Closed philippkeller closed 4 years ago

philippkeller commented 4 years ago

Public api stays the same except in exp_any which is additionally returning an index.

I'm not 100% happy with the change as I needed to add an additional function read_until_tuple_pos which serves as a common code base between the any-case and the other cases. This returns also the index which is 0 for the non-any cases.

But I couldn't come up with anything better. This is a breaking change so I bumped up the version.

This solves #14.

What do you think, @pbartyik, would this solve your use case? Maybe @zhiburt, as you're most probably more into Rust than me at the moment, if you find anything which could be improved, then I'd be glad for input

zhiburt commented 4 years ago

Hi @philippkeller, I suppose the #14 issue is actually a reasonable one.

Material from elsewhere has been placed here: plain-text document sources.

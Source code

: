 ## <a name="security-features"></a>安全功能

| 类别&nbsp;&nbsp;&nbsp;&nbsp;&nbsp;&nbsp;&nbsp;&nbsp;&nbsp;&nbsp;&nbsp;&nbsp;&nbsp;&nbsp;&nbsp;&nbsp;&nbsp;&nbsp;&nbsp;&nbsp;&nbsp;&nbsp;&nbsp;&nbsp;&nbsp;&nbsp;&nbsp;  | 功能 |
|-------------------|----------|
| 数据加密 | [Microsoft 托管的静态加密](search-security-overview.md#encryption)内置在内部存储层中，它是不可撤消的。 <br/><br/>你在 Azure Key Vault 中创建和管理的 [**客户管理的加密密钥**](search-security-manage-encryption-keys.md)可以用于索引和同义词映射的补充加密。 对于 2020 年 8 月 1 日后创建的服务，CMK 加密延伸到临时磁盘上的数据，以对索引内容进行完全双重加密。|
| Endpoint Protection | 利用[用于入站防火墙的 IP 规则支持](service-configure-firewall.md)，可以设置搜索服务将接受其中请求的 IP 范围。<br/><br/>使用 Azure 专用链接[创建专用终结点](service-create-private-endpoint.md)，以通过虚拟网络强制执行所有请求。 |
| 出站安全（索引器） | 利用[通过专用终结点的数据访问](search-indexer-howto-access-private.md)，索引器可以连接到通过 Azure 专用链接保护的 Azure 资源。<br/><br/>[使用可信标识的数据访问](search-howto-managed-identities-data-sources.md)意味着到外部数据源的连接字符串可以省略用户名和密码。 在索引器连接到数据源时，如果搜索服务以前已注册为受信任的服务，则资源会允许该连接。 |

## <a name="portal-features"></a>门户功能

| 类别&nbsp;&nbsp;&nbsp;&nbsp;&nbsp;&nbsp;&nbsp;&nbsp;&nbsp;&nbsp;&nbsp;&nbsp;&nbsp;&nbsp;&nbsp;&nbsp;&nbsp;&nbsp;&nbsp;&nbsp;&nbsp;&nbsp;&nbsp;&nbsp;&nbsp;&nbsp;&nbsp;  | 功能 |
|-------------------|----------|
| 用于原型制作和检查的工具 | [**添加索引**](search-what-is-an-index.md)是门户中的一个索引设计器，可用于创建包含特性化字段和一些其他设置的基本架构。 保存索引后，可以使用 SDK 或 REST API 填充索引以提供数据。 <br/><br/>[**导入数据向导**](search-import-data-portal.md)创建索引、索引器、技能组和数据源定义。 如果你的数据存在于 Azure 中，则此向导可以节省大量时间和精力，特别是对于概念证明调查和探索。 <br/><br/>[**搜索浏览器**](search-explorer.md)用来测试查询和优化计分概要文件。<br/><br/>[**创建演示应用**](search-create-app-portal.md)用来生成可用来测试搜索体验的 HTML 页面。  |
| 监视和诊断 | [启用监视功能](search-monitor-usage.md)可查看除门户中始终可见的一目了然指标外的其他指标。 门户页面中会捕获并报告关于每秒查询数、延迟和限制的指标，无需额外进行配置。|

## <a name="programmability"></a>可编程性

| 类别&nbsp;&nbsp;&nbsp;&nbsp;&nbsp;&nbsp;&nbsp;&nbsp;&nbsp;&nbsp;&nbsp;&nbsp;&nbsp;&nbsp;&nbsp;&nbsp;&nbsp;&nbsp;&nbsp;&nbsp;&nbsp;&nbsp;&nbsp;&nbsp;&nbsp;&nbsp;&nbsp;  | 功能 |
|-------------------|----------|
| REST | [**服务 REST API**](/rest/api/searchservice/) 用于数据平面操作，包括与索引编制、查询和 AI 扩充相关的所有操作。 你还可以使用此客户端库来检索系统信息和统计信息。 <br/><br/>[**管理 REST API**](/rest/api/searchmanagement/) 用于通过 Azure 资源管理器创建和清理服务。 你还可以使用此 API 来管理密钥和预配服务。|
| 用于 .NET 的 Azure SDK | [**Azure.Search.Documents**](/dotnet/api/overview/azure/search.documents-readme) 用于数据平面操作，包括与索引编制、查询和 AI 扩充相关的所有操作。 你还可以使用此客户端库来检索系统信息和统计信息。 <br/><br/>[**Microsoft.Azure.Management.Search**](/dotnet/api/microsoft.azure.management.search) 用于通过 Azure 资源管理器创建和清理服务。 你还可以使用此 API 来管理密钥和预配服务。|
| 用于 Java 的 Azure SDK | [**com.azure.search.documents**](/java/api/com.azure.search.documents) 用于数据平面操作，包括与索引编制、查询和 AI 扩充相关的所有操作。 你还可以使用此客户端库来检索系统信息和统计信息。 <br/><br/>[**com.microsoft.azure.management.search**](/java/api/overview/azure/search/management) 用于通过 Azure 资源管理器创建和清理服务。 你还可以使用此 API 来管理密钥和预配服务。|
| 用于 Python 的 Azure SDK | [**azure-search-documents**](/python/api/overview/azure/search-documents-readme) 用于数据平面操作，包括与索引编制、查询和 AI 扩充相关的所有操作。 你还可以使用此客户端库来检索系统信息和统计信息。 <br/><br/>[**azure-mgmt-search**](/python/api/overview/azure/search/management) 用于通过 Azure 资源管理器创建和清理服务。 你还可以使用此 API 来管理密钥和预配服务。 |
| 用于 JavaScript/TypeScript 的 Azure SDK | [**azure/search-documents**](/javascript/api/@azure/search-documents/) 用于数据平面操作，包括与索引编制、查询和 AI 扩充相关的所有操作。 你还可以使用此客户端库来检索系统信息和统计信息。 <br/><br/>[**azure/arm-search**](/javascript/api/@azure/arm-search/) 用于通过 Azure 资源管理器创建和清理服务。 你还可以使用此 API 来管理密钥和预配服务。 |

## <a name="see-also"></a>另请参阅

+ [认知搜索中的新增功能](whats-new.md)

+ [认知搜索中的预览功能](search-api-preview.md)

It definitely caused my interest and a spend a little time on the draft of a possible design. And first of all I really don't know the cost of this. And now I even think might I was involved not in the issue I should have (edited: definitely :( ) as we have this 3 parameters :) but that what I've got so far.

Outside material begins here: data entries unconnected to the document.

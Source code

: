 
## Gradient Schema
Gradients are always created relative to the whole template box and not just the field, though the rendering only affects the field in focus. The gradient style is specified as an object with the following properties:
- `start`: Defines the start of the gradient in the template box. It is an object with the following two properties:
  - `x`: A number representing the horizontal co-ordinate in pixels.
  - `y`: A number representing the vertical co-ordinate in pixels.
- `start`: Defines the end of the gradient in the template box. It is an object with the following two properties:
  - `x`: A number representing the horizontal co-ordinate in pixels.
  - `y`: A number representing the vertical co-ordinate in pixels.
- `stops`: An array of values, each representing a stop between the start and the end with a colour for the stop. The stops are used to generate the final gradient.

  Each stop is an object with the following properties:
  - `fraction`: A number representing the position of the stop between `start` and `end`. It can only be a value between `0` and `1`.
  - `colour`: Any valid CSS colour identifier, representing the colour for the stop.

We could split the logic of ReadUntil to different types which united by Needle trait.

pub struct Match<T> {
    begin: usize,
    end: usize,
    interest: T,
}

pub trait Needle {
    type Interest;

    fn find(&self, buffer: &str, eof: bool) -> Option<Match<Self::Interest>>;
}

In this case each implementation of Needle would decide what parameters it should return.

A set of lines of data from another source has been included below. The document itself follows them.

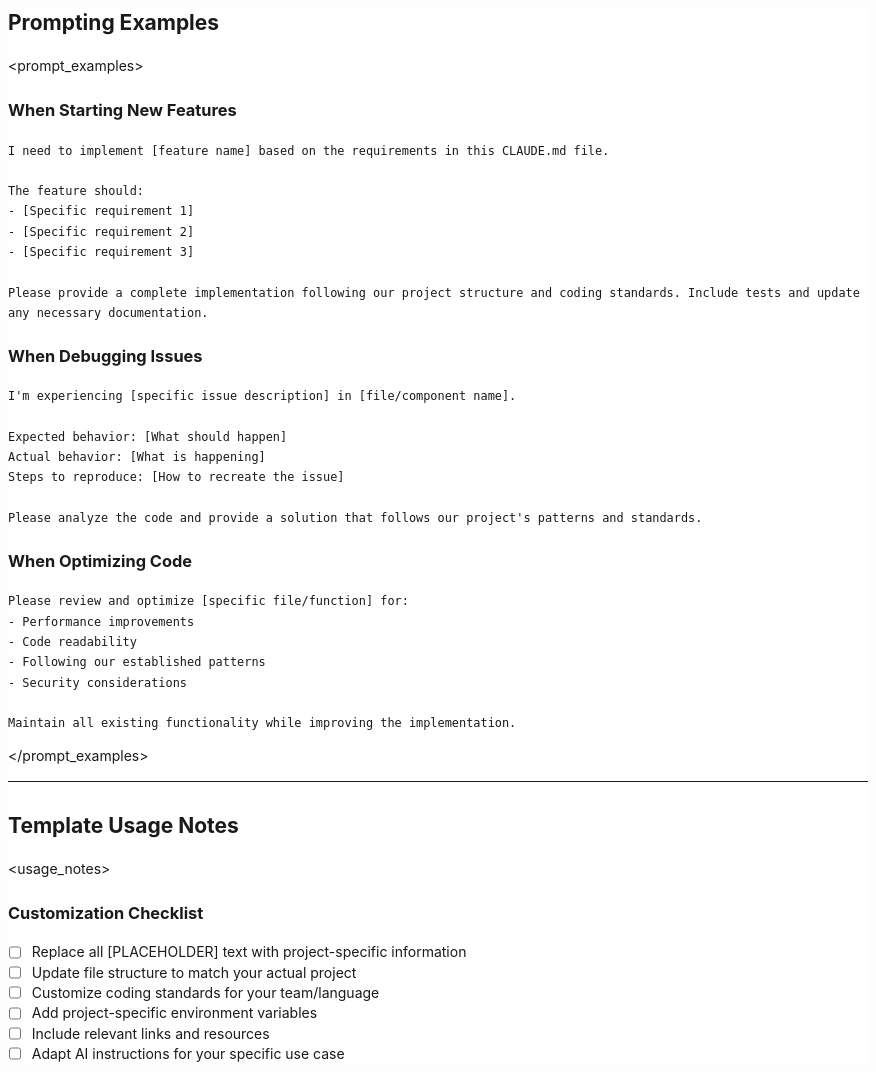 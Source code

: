 ## Prompting Examples
<prompt_examples>
### When Starting New Features
```
I need to implement [feature name] based on the requirements in this CLAUDE.md file. 

The feature should:
- [Specific requirement 1]
- [Specific requirement 2]
- [Specific requirement 3]

Please provide a complete implementation following our project structure and coding standards. Include tests and update any necessary documentation.
```

### When Debugging Issues
```
I'm experiencing [specific issue description] in [file/component name].

Expected behavior: [What should happen]
Actual behavior: [What is happening]
Steps to reproduce: [How to recreate the issue]

Please analyze the code and provide a solution that follows our project's patterns and standards.
```

### When Optimizing Code
```
Please review and optimize [specific file/function] for:
- Performance improvements
- Code readability
- Following our established patterns
- Security considerations

Maintain all existing functionality while improving the implementation.
```
</prompt_examples>

---

## Template Usage Notes
<usage_notes>
### Customization Checklist
- [ ] Replace all [PLACEHOLDER] text with project-specific information
- [ ] Update file structure to match your actual project
- [ ] Customize coding standards for your team/language
- [ ] Add project-specific environment variables
- [ ] Include relevant links and resources
- [ ] Adapt AI instructions for your specific use case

read_until could look like that

    pub fn read_until<N: Needle + ?Sized>(&mut self, needle: &N)
       -> Result<(String, String, N::Interest)>

with such changes


            if let Some(m) = needle.find(&self.buffer, self.eof) {
                let first = ...;
                let second = ...;
                return Ok((first, second, m.interest));
            }

All that could safe the old interface or use a generic approach like that.

    fn test() {
        || -> Result<()> {
            let mut p = spawn("cat", Some(1000)).expect("cannot run cat");
            p.send_line("hello world!")?;
            p.exp("hello world!")?;
            p.send_line("hello heaven!")?;
            let arr = vec![reader::ReadUntil::EOF, ReadUntil::NBytes(10)];
            let (_, _, position) = p.exp(&arr[..])?;
            assert_eq!(position, 1);
            Ok(())
        }()
        .unwrap_or_else(|e| panic!("test_expect_string failed: {}", e));
    }

The 100% downside is the third parameter in most cases is () which is a pity

In any way the draft is passed all tests.